At the beginning of the year, the job market was also doing significantly better than first estimated: 166,000 jobs were created in January and not as initially estimated at 49,000. Restaurants and hotels in particular recorded high job gains. By far the most new jobs were created there in February. This provided fresh hope for job seekers looking for a new job in a changed landscape where even the job interviews could be online.
This also gave the US stock markets a boost at the start of the stock market in New York. The pleasing job data initially provided relief on the stock markets. But then the flip side of the coin emerged: the recovery in the US labor market pushed back yields on ten-year US Treasuries - to just over 1.6 percent, the highest level in a year.
Investors immediately pulled the emergency brake again, with wall Street indexes sliding into negative territory. Because when interest rates rise, bonds become an alternative to equities. The rise in interest rates had already put some brakes on the stock markets in recent days.
Wall Street made the late turnaround In the evening, the situation on the bond market eased somewhat.

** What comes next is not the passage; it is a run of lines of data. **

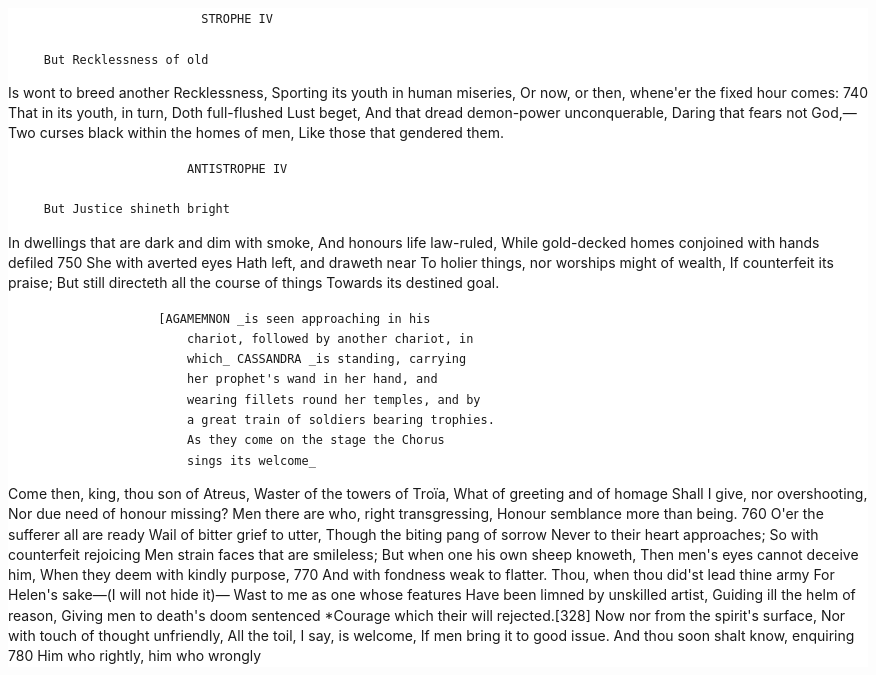 
                               STROPHE IV

         But Recklessness of old
 Is wont to breed another Recklessness,
         Sporting its youth in human miseries,
 Or now, or then, whene'er the fixed hour comes:                     740
         That in its youth, in turn,
         Doth full-flushed Lust beget,
 And that dread demon-power unconquerable,
         Daring that fears not God,—
 Two curses black within the homes of men,
         Like those that gendered them.


                             ANTISTROPHE IV

         But Justice shineth bright
 In dwellings that are dark and dim with smoke,
         And honours life law-ruled,
 While gold-decked homes conjoined with hands defiled                750
         She with averted eyes
         Hath left, and draweth near
 To holier things, nor worships might of wealth,
         If counterfeit its praise;
 But still directeth all the course of things
         Towards its destined goal.

                         [AGAMEMNON _is seen approaching in his
                             chariot, followed by another chariot, in
                             which_ CASSANDRA _is standing, carrying
                             her prophet's wand in her hand, and
                             wearing fillets round her temples, and by
                             a great train of soldiers bearing trophies.
                             As they come on the stage the Chorus
                             sings its welcome_

 Come then, king, thou son of Atreus,
 Waster of the towers of Troïa,
 What of greeting and of homage
 Shall I give, nor overshooting,
 Nor due need of honour missing?
 Men there are who, right transgressing,
 Honour semblance more than being.                                   760
   O'er the sufferer all are ready
 Wail of bitter grief to utter,
 Though the biting pang of sorrow
 Never to their heart approaches;
 So with counterfeit rejoicing
 Men strain faces that are smileless;
 But when one his own sheep knoweth,
 Then men's eyes cannot deceive him,
 When they deem with kindly purpose,                                 770
 And with fondness weak to flatter.
 Thou, when thou did'st lead thine army
 For Helen's sake—(I will not hide it)—
 Wast to me as one whose features
 Have been limned by unskilled artist,
 Guiding ill the helm of reason,
 Giving men to death's doom sentenced
 *Courage which their will rejected.[328]
         Now nor from the spirit's surface,
         Nor with touch of thought unfriendly,
         All the toil, I say, is welcome,
         If men bring it to good issue.
         And thou soon shalt know, enquiring                         780
         Him who rightly, him who wrongly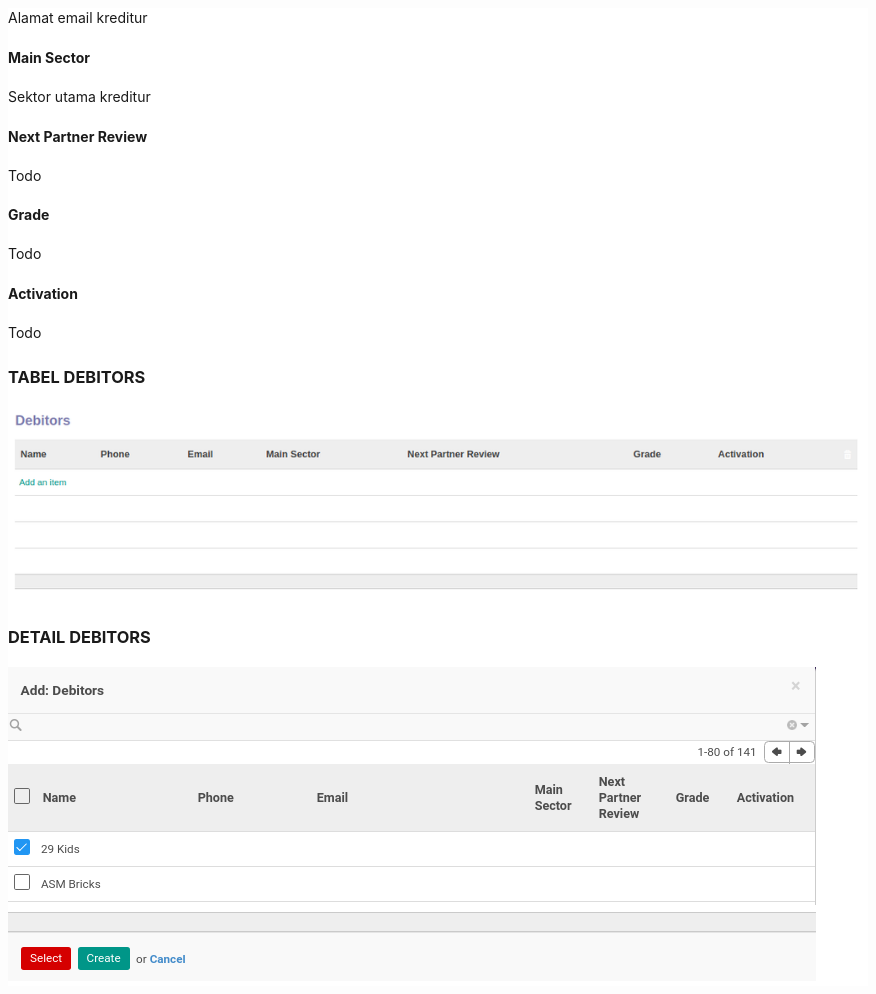 Alamat email kreditur

#### <a name="field-sales-purchases-tabel-cr-main-sector">Main Sector</a>

Sektor utama kreditur

#### <a name="field-sales-purchases-tabel-cr-partner-review">Next Partner Review</a>

Todo

#### <a name="field-sales-purchases-tabel-cr-grade">Grade</a>

Todo

#### <a name="field-sales-purchases-tabel-cr-activation">Activation</a>

Todo

### <a name="tab-sales-purchases-tabel-db">TABEL DEBITORS</a>

![](../img/individual-partner/tab-sales-purchases-db.png)

### <a name="tab-sales-purchases-tabel-db-detail">DETAIL DEBITORS</a>

![](../img/individual-partner/tab-sales-purchases-db-detail-1.png)
![](../img/individual-partner/tab-sales-purchases-db-detail-2.png)
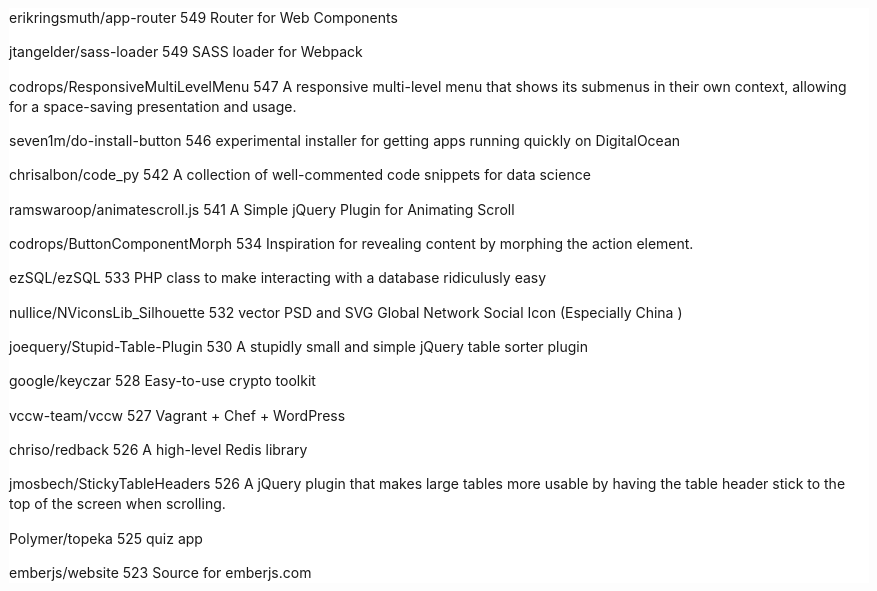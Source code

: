 
erikringsmuth/app-router                   549
Router for Web Components


jtangelder/sass-loader                     549
SASS loader for Webpack


codrops/ResponsiveMultiLevelMenu           547
A responsive multi-level menu that shows its submenus in their own context, allowing for a space-saving presentation and usage.


seven1m/do-install-button                  546
experimental installer for getting apps running quickly on DigitalOcean


chrisalbon/code_py                         542
A collection of well-commented code snippets for data science


ramswaroop/animatescroll.js                541
A Simple jQuery Plugin for Animating Scroll


codrops/ButtonComponentMorph               534
Inspiration for revealing content by morphing the action element.


ezSQL/ezSQL                                533
PHP class to make interacting with a database ridiculusly easy


nullice/NViconsLib_Silhouette              532
vector PSD and SVG Global Network Social Icon (Especially China ) 


joequery/Stupid-Table-Plugin               530
A stupidly small and simple jQuery table sorter plugin


google/keyczar                             528
Easy-to-use crypto toolkit


vccw-team/vccw                             527
Vagrant + Chef + WordPress


chriso/redback                             526
A high-level Redis library


jmosbech/StickyTableHeaders                526
A jQuery plugin that makes large tables more usable by having the table header stick to the top of the screen when scrolling.


Polymer/topeka                             525
quiz app


emberjs/website                            523
Source for emberjs.com
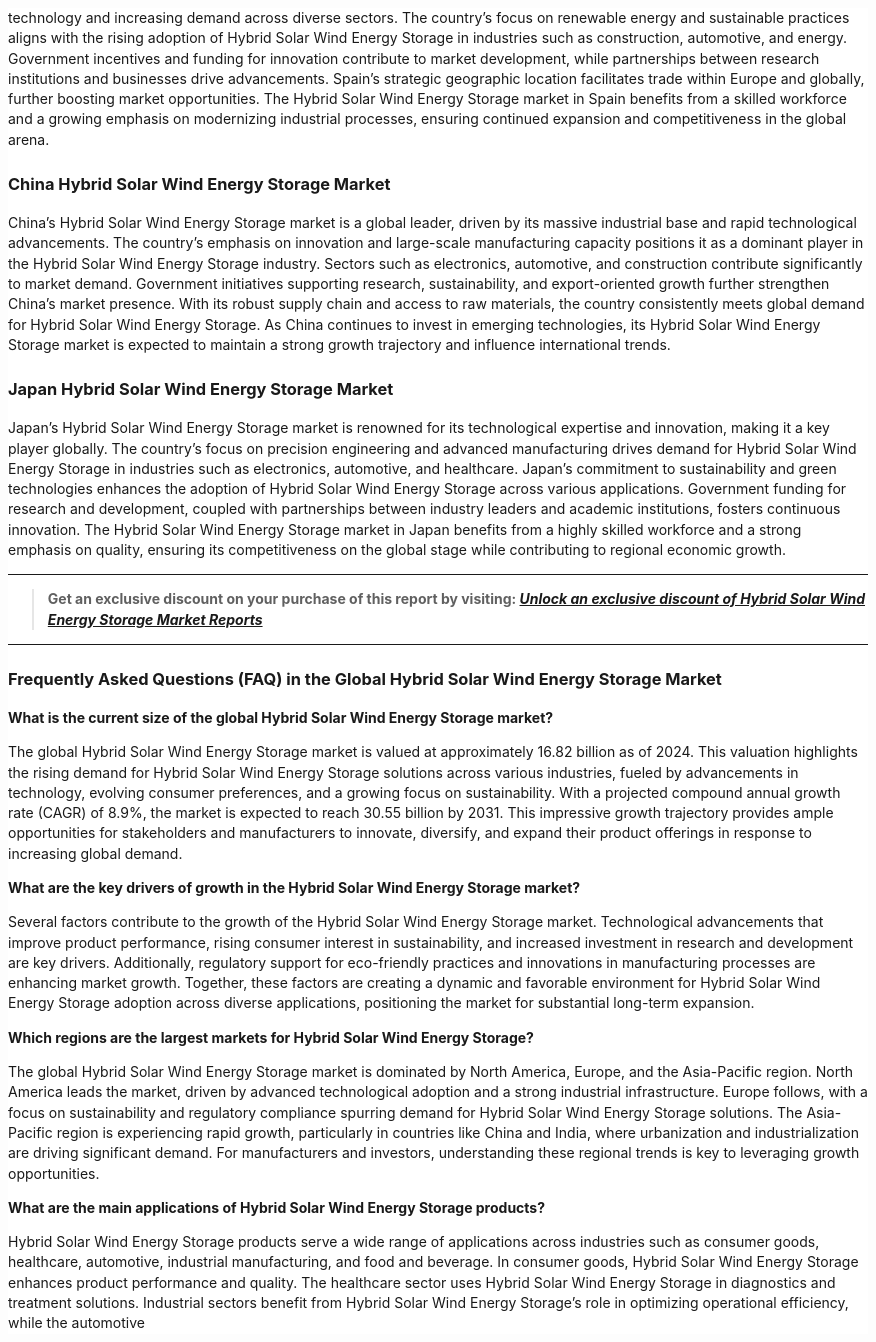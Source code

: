 technology and increasing demand across diverse sectors. The country&rsquo;s focus on renewable energy and sustainable practices aligns with the rising adoption of Hybrid Solar Wind Energy Storage in industries such as construction, automotive, and energy. Government incentives and funding for innovation contribute to market development, while partnerships between research institutions and businesses drive advancements. Spain&rsquo;s strategic geographic location facilitates trade within Europe and globally, further boosting market opportunities. The Hybrid Solar Wind Energy Storage market in Spain benefits from a skilled workforce and a growing emphasis on modernizing industrial processes, ensuring continued expansion and competitiveness in the global arena.</p><h3>China Hybrid Solar Wind Energy Storage Market</h3><p>China&rsquo;s Hybrid Solar Wind Energy Storage market is a global leader, driven by its massive industrial base and rapid technological advancements. The country&rsquo;s emphasis on innovation and large-scale manufacturing capacity positions it as a dominant player in the Hybrid Solar Wind Energy Storage industry. Sectors such as electronics, automotive, and construction contribute significantly to market demand. Government initiatives supporting research, sustainability, and export-oriented growth further strengthen China&rsquo;s market presence. With its robust supply chain and access to raw materials, the country consistently meets global demand for Hybrid Solar Wind Energy Storage. As China continues to invest in emerging technologies, its Hybrid Solar Wind Energy Storage market is expected to maintain a strong growth trajectory and influence international trends.</p><h3>Japan Hybrid Solar Wind Energy Storage Market</h3><p>Japan&rsquo;s Hybrid Solar Wind Energy Storage market is renowned for its technological expertise and innovation, making it a key player globally. The country&rsquo;s focus on precision engineering and advanced manufacturing drives demand for Hybrid Solar Wind Energy Storage in industries such as electronics, automotive, and healthcare. Japan&rsquo;s commitment to sustainability and green technologies enhances the adoption of Hybrid Solar Wind Energy Storage across various applications. Government funding for research and development, coupled with partnerships between industry leaders and academic institutions, fosters continuous innovation. The Hybrid Solar Wind Energy Storage market in Japan benefits from a highly skilled workforce and a strong emphasis on quality, ensuring its competitiveness on the global stage while contributing to regional economic growth.</p><hr /><blockquote><p><strong>Get an exclusive discount on your purchase of this report by visiting: <em><a href="://marketresearchpulse.com/ask-for-discount/142162?utm_source=Github&amp;utm_medium=052">Unlock an exclusive discount of Hybrid Solar Wind Energy Storage Market Reports</a></em>&nbsp;</strong></p></blockquote><hr /><h3>Frequently Asked Questions (FAQ) in the Global Hybrid Solar Wind Energy Storage Market</h3><p><strong>What is the current size of the global Hybrid Solar Wind Energy Storage market?</strong></p><p>The global Hybrid Solar Wind Energy Storage market is valued at approximately 16.82 billion as of 2024. This valuation highlights the rising demand for Hybrid Solar Wind Energy Storage solutions across various industries, fueled by advancements in technology, evolving consumer preferences, and a growing focus on sustainability. With a projected compound annual growth rate (CAGR) of 8.9%, the market is expected to reach 30.55 billion by 2031. This impressive growth trajectory provides ample opportunities for stakeholders and manufacturers to innovate, diversify, and expand their product offerings in response to increasing global demand.</p><p><strong>What are the key drivers of growth in the Hybrid Solar Wind Energy Storage market?</strong></p><p>Several factors contribute to the growth of the Hybrid Solar Wind Energy Storage market. Technological advancements that improve product performance, rising consumer interest in sustainability, and increased investment in research and development are key drivers. Additionally, regulatory support for eco-friendly practices and innovations in manufacturing processes are enhancing market growth. Together, these factors are creating a dynamic and favorable environment for Hybrid Solar Wind Energy Storage adoption across diverse applications, positioning the market for substantial long-term expansion.</p><p><strong>Which regions are the largest markets for Hybrid Solar Wind Energy Storage?</strong></p><p>The global Hybrid Solar Wind Energy Storage market is dominated by North America, Europe, and the Asia-Pacific region. North America leads the market, driven by advanced technological adoption and a strong industrial infrastructure. Europe follows, with a focus on sustainability and regulatory compliance spurring demand for Hybrid Solar Wind Energy Storage solutions. The Asia-Pacific region is experiencing rapid growth, particularly in countries like China and India, where urbanization and industrialization are driving significant demand. For manufacturers and investors, understanding these regional trends is key to leveraging growth opportunities.</p><p><strong>What are the main applications of Hybrid Solar Wind Energy Storage products?</strong></p><p>Hybrid Solar Wind Energy Storage products serve a wide range of applications across industries such as consumer goods, healthcare, automotive, industrial manufacturing, and food and beverage. In consumer goods, Hybrid Solar Wind Energy Storage enhances product performance and quality. The healthcare sector uses Hybrid Solar Wind Energy Storage in diagnostics and treatment solutions. Industrial sectors benefit from Hybrid Solar Wind Energy Storage&rsquo;s role in optimizing operational efficiency, while the automotive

The yield on 10-year U.S. government bonds fell back to 1.57 percent. Investors returned to the stock market. The Dow Jones turned up almost 1.9 percent at 31,496 points, an almost as high a gain for the week.
The market-wide S&P 500 rose nearly 2 percent to 3,841 on Friday. The recently badly hit technology exchange Nasdaq also recovered significantly on Friday. The Nasdaq index has fallen 11 percent since mid-February.
Created on Mar 7th 2021 17:33. Viewed 34 times.